Pull every line with "verranno" from the data below and copy it.

::::::

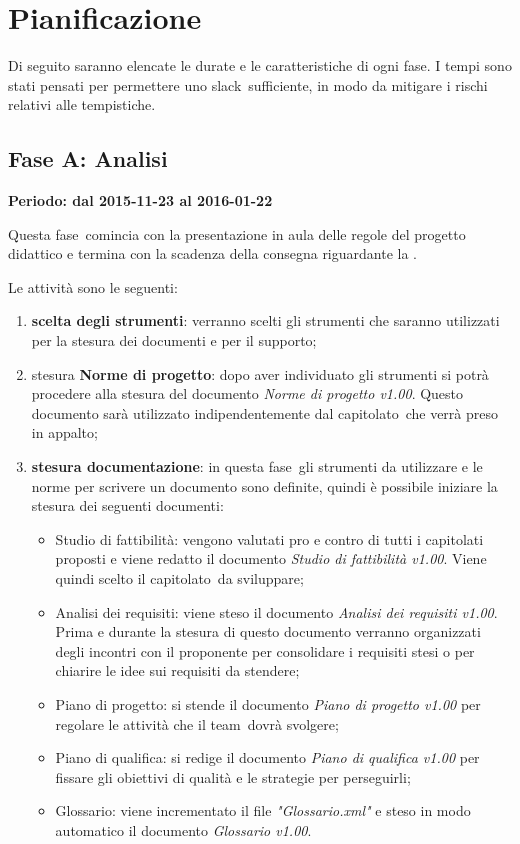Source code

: \documentclass[../PianoProgetto.tex]{subfiles}
\begin{document}
\section{Pianificazione}
\label{sec:pianificazione}

	Di seguito saranno elencate le durate e le caratteristiche di ogni fase\g . I tempi sono stati pensati per permettere uno slack\g\ sufficiente, in modo da mitigare i rischi relativi alle tempistiche.
	
	\subsection{Fase A: Analisi}
	
	\textbf{Periodo: dal 2015-11-23 al 2016-01-22}

	Questa fase\g\ comincia con la presentazione in aula delle regole del progetto didattico e termina con la scadenza della consegna riguardante la \revisionedeirequisiti .

	Le attività sono le seguenti:
	\begin{enumerate}
		\item \textbf{scelta degli strumenti}: verranno scelti gli strumenti che saranno utilizzati per la stesura dei documenti e per il supporto;
		\item stesura \textbf{Norme di progetto}: dopo aver individuato gli strumenti si potrà procedere alla stesura del documento \textit{Norme di progetto v1.00}. Questo documento sarà utilizzato indipendentemente dal capitolato\g\ che verrà preso in appalto;
		\item \textbf{stesura documentazione}: in questa fase\g{}li strumenti da utilizzare e le norme per scrivere un documento sono definite, quindi è possibile iniziare la stesura dei seguenti documenti:
		\begin{itemize}
		\item Studio di fattibilità: vengono valutati pro e contro di tutti i capitolati proposti e viene redatto il documento \textit{Studio di fattibilità v1.00}. Viene quindi scelto il capitolato\g\ da sviluppare;
		\item Analisi dei requisiti: viene steso il documento \textit{Analisi dei requisiti v1.00}. Prima e durante la stesura di questo documento verranno organizzati degli incontri con il proponente per consolidare i requisiti stesi o per chiarire le idee sui requisiti da stendere;
		\item Piano di progetto: si stende il documento \textit{Piano di progetto v1.00} per regolare le attività che il team\g\ dovrà svolgere;
		\item Piano di qualifica: si redige il documento \textit{Piano di qualifica v1.00} per fissare gli obiettivi di qualità e le strategie per perseguirli;
		\item Glossario: viene incrementato il file \textit{"Glossario.xml"} e steso in modo automatico il documento \textit{Glossario v1.00}.
		\end{itemize}
	\end{enumerate}
		\newpage
\end{document}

::::::

## Answer to this task
		\item \textbf{scelta degli strumenti}: verranno scelti gli strumenti che saranno utilizzati per la stesura dei documenti e per il supporto;
		\item Analisi dei requisiti: viene steso il documento \textit{Analisi dei requisiti v1.00}. Prima e durante la stesura di questo documento verranno organizzati degli incontri con il proponente per consolidare i requisiti stesi o per chiarire le idee sui requisiti da stendere;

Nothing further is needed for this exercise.